WHAT YOU WILL DO: Across the entries, how many lines have the string "holds" in them? Reply with only a number.

START GIVEN DATA

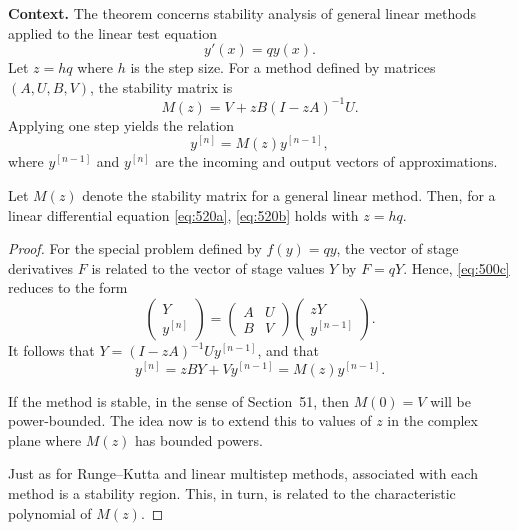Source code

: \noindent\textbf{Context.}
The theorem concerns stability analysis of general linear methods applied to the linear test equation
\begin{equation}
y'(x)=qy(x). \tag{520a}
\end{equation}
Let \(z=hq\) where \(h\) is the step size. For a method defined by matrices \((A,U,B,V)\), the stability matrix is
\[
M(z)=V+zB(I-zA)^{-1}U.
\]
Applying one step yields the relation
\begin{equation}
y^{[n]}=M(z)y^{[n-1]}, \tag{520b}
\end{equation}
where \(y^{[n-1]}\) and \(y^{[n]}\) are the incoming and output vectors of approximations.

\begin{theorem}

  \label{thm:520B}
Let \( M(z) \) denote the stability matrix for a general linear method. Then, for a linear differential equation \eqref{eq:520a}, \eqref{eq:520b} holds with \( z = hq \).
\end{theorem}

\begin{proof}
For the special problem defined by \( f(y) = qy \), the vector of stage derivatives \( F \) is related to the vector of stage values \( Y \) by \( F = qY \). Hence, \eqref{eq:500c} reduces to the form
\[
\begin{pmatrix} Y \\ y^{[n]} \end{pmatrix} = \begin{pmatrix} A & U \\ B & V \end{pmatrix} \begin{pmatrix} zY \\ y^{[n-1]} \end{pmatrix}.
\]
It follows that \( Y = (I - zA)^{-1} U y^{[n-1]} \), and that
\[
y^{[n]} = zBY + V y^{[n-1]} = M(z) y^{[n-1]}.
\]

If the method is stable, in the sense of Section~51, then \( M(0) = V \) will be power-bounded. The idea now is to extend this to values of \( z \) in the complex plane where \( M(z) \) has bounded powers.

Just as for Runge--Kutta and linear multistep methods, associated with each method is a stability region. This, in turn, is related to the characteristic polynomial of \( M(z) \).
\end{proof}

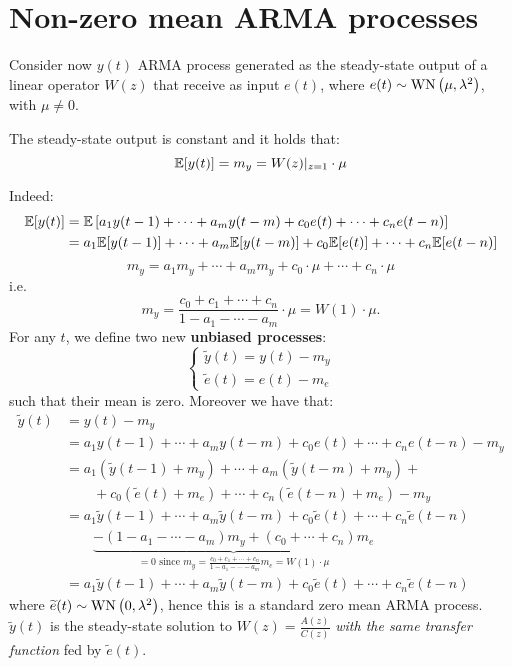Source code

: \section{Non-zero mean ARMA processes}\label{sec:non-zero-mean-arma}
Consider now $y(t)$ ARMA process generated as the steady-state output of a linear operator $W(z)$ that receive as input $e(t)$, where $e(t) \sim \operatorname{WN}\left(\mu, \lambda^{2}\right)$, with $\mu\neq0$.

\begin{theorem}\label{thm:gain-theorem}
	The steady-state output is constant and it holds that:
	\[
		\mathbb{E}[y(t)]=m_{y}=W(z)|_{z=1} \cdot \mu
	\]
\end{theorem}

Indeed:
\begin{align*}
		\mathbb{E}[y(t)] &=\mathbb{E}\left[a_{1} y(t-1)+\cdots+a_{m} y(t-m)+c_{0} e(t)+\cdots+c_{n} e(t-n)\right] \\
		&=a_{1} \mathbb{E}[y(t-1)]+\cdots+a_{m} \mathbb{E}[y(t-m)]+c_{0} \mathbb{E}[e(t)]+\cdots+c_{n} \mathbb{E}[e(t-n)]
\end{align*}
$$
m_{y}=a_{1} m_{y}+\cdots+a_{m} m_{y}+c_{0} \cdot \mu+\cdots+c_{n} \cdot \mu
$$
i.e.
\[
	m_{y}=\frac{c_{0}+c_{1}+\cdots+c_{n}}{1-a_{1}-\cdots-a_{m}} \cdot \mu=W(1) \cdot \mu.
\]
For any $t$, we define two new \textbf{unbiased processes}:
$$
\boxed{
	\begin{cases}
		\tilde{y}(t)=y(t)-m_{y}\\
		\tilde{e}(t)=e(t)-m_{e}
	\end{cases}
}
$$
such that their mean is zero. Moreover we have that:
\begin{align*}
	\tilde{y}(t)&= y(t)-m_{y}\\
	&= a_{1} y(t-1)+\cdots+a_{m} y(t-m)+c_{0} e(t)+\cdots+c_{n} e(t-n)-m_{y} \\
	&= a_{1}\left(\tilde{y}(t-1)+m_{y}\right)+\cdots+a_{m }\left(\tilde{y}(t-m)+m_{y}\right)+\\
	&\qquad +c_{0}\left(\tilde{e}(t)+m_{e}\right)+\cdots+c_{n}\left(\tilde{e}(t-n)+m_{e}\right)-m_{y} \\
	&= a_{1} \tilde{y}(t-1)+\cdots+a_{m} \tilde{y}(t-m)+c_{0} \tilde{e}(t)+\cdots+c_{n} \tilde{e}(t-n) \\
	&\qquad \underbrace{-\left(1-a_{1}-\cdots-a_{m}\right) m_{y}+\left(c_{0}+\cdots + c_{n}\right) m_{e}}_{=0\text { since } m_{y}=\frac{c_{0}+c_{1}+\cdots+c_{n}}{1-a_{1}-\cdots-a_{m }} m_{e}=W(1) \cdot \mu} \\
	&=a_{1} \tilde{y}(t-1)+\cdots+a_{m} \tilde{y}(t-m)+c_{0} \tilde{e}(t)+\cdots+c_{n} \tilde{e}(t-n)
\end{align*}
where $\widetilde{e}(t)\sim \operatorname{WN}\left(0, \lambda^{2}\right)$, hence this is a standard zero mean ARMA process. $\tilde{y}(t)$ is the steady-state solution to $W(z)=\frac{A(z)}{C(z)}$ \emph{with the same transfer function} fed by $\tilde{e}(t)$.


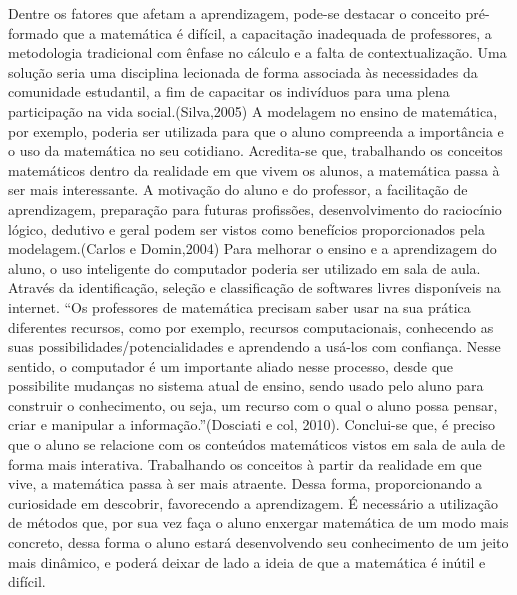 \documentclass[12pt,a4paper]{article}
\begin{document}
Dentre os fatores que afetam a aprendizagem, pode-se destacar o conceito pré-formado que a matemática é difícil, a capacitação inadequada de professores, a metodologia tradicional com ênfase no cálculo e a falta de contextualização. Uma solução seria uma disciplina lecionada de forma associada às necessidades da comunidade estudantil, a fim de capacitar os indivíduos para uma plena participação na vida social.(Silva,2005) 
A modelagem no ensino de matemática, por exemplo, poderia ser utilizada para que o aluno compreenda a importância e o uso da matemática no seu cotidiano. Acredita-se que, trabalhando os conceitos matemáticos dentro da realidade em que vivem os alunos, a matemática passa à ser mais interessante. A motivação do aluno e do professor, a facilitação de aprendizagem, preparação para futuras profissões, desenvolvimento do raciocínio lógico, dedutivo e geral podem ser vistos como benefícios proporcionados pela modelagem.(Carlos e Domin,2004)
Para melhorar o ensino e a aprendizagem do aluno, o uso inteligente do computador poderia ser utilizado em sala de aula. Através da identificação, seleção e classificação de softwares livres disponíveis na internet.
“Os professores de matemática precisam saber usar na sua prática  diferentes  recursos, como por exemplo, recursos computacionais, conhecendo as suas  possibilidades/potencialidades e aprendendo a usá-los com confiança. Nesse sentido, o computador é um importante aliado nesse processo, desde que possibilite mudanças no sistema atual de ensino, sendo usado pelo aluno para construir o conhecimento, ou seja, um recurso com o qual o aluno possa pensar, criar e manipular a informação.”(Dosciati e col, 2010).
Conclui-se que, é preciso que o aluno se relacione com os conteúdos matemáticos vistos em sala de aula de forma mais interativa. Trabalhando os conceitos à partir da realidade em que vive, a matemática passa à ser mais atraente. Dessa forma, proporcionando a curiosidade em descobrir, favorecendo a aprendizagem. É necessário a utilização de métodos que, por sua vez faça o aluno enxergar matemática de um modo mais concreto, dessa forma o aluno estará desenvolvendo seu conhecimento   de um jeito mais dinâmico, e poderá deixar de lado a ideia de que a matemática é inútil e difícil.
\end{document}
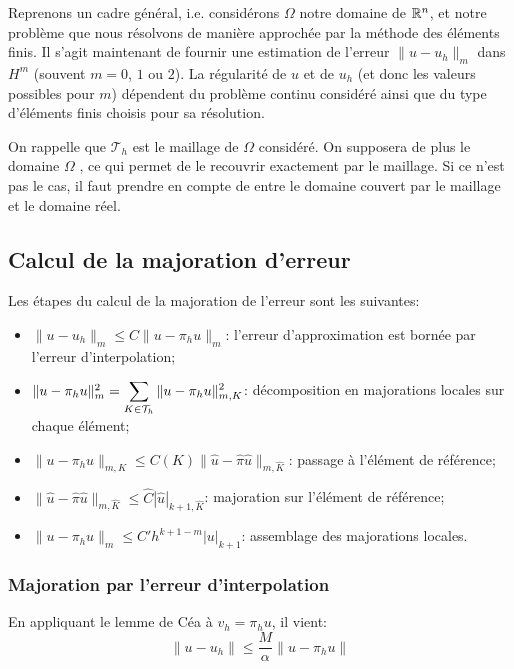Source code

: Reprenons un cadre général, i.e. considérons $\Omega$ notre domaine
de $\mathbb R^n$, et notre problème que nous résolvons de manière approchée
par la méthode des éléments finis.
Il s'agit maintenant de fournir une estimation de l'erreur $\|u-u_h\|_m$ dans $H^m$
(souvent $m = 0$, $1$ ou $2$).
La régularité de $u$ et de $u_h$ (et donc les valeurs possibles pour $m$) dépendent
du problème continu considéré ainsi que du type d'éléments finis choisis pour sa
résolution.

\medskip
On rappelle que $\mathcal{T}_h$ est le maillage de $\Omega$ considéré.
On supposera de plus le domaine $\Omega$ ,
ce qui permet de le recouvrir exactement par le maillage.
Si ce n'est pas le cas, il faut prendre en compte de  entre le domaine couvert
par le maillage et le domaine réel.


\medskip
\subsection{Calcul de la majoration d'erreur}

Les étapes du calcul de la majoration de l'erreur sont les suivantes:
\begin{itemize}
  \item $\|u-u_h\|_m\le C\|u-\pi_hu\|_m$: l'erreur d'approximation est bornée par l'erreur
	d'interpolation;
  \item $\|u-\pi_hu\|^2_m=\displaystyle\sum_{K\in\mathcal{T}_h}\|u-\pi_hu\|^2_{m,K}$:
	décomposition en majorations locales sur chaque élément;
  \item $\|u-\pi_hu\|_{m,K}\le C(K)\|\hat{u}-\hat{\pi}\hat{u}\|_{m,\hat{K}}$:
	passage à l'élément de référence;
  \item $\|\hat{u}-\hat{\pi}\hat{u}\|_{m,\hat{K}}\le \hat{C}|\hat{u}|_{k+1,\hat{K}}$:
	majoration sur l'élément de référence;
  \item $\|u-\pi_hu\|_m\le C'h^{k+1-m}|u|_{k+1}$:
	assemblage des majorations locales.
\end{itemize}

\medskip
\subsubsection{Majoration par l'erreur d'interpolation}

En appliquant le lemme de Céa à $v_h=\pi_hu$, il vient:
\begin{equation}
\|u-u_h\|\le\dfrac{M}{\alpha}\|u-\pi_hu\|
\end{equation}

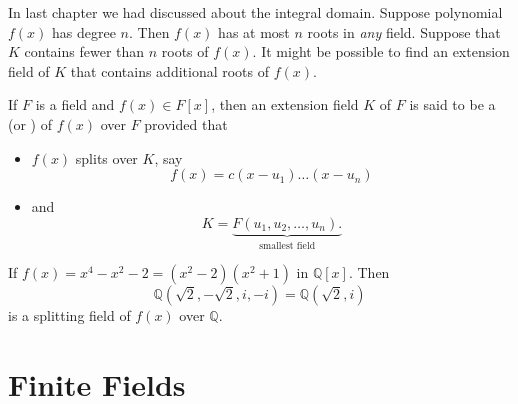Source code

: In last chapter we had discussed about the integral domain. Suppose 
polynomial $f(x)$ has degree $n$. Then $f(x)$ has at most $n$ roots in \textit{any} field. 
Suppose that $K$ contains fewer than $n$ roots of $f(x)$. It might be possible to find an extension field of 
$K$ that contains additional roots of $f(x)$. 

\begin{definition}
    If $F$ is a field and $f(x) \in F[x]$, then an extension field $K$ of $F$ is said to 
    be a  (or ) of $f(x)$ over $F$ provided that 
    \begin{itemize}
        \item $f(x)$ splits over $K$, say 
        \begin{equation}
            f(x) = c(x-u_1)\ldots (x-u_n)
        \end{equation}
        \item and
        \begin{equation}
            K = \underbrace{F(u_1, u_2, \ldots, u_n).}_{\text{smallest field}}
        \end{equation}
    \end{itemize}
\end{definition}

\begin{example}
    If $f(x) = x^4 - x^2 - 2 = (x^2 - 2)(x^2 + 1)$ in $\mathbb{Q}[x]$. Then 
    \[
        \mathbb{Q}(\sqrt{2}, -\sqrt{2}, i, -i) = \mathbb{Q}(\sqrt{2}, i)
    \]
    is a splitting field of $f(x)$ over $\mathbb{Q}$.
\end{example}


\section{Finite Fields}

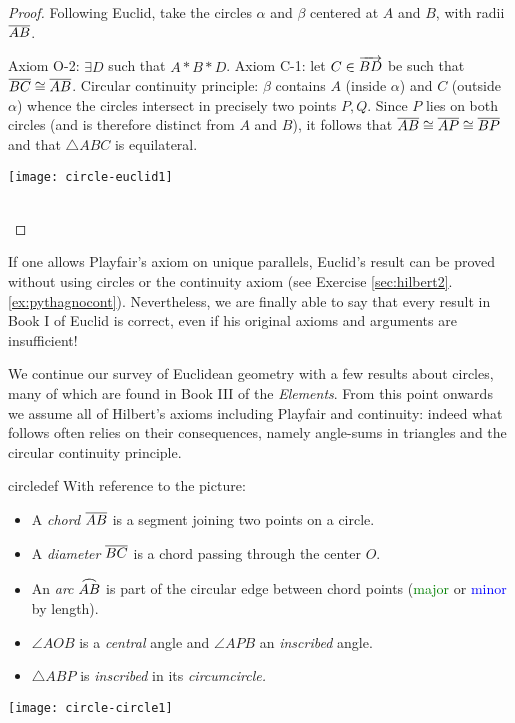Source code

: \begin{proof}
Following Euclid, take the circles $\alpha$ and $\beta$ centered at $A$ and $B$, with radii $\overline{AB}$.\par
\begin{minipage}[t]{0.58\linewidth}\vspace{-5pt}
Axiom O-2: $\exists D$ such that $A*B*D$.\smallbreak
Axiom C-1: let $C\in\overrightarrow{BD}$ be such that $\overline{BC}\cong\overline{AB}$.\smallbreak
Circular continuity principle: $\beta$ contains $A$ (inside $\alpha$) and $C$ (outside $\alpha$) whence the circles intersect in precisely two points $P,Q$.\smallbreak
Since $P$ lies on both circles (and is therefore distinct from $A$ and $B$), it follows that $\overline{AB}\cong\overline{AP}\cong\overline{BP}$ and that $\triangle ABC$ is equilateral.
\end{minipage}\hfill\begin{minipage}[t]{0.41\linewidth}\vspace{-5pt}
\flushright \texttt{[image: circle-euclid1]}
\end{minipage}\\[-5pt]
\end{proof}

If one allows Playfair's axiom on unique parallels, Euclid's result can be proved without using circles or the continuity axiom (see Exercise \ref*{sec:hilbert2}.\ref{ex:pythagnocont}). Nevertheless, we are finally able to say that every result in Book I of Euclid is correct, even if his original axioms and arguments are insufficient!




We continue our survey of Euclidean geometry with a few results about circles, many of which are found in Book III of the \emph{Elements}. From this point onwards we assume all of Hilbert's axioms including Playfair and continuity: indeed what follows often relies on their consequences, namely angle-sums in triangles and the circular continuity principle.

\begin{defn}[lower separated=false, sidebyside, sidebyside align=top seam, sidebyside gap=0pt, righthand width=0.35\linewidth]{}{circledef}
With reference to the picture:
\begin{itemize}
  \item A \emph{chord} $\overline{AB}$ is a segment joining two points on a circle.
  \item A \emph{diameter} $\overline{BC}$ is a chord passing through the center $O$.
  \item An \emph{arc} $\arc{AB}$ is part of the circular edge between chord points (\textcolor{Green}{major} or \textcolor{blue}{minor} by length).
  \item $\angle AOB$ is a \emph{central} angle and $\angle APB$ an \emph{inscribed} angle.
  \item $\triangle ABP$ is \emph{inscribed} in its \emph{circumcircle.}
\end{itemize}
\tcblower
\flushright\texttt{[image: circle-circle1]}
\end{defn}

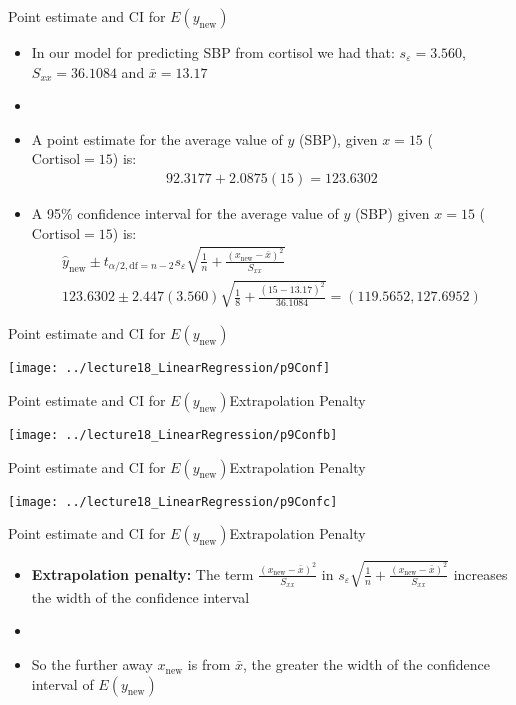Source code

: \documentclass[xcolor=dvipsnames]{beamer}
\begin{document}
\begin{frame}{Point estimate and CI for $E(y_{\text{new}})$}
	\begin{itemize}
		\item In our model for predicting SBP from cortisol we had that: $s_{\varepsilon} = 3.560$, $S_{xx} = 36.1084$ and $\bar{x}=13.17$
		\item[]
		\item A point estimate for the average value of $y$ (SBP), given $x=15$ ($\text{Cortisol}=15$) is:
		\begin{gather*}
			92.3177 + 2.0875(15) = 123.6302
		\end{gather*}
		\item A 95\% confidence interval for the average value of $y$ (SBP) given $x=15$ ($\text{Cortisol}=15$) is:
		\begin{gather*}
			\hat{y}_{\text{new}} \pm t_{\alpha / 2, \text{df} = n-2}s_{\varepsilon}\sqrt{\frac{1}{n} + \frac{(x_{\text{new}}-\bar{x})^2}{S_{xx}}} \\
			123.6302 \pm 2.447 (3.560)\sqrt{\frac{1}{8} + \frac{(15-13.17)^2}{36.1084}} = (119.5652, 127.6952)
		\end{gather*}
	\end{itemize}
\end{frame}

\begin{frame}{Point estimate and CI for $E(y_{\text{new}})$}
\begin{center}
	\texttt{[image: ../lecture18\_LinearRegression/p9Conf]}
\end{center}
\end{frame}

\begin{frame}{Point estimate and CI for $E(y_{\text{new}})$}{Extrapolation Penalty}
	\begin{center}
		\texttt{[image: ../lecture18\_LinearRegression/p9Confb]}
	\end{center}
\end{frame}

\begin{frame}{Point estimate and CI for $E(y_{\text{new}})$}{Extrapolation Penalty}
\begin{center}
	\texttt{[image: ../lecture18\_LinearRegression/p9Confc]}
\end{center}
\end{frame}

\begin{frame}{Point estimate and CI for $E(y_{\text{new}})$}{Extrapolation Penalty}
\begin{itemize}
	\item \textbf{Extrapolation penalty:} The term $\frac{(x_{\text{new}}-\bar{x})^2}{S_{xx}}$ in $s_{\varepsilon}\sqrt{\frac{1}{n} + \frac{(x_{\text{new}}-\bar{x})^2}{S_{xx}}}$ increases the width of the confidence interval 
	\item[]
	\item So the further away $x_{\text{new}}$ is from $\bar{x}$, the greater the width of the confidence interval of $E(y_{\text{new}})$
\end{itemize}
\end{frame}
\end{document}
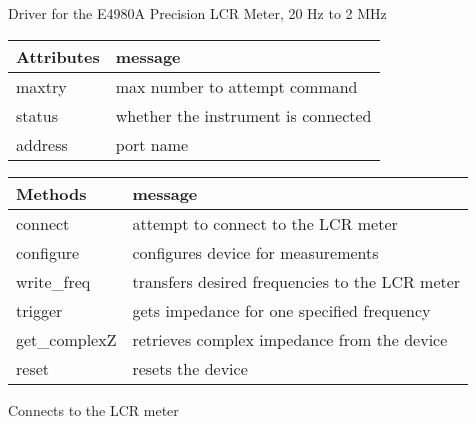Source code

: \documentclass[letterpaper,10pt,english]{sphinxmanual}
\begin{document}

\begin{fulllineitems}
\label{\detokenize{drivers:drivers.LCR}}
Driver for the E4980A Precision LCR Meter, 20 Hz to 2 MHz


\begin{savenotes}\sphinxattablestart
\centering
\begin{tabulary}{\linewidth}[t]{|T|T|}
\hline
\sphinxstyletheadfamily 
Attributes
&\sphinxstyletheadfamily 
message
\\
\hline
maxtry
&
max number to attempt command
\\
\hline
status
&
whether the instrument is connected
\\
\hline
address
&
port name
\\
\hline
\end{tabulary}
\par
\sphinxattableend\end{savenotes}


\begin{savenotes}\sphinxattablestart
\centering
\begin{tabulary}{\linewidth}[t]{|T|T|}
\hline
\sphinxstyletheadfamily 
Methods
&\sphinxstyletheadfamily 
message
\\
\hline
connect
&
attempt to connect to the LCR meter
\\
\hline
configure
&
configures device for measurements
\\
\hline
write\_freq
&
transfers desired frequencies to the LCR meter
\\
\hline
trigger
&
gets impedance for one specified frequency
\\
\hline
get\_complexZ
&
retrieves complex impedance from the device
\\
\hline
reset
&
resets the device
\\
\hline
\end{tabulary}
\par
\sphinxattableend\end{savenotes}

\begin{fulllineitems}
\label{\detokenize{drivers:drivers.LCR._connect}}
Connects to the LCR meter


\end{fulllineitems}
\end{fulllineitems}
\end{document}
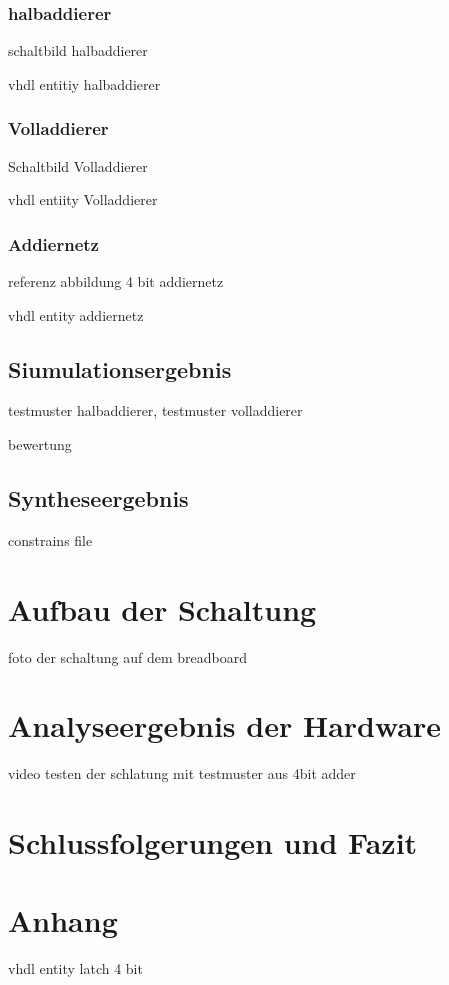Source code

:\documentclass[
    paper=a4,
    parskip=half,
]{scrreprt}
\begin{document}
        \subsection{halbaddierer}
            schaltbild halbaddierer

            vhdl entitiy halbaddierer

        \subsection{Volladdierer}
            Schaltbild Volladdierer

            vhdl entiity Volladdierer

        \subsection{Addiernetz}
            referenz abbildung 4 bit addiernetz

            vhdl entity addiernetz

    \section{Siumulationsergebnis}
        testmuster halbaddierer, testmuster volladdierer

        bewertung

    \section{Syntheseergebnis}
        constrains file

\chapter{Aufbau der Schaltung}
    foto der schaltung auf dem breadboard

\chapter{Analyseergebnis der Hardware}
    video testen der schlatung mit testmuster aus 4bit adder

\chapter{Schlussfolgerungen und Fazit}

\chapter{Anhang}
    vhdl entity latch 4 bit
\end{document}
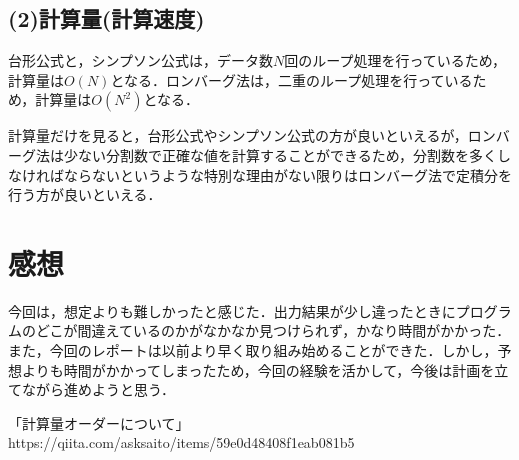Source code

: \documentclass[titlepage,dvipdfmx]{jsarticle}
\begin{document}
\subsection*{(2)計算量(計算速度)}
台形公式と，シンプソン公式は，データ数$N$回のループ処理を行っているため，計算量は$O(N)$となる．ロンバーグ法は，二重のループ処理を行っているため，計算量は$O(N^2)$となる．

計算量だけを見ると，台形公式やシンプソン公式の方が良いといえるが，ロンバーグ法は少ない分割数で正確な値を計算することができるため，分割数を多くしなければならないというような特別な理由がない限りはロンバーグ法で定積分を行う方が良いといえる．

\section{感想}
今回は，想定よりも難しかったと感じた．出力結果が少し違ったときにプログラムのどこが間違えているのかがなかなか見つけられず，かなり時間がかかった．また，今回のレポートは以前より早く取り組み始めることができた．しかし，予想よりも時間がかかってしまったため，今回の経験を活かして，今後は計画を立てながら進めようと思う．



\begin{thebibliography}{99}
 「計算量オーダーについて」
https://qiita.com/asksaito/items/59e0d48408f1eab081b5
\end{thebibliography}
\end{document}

END GIVEN DATA

RESPONSE TO THE TASK: 2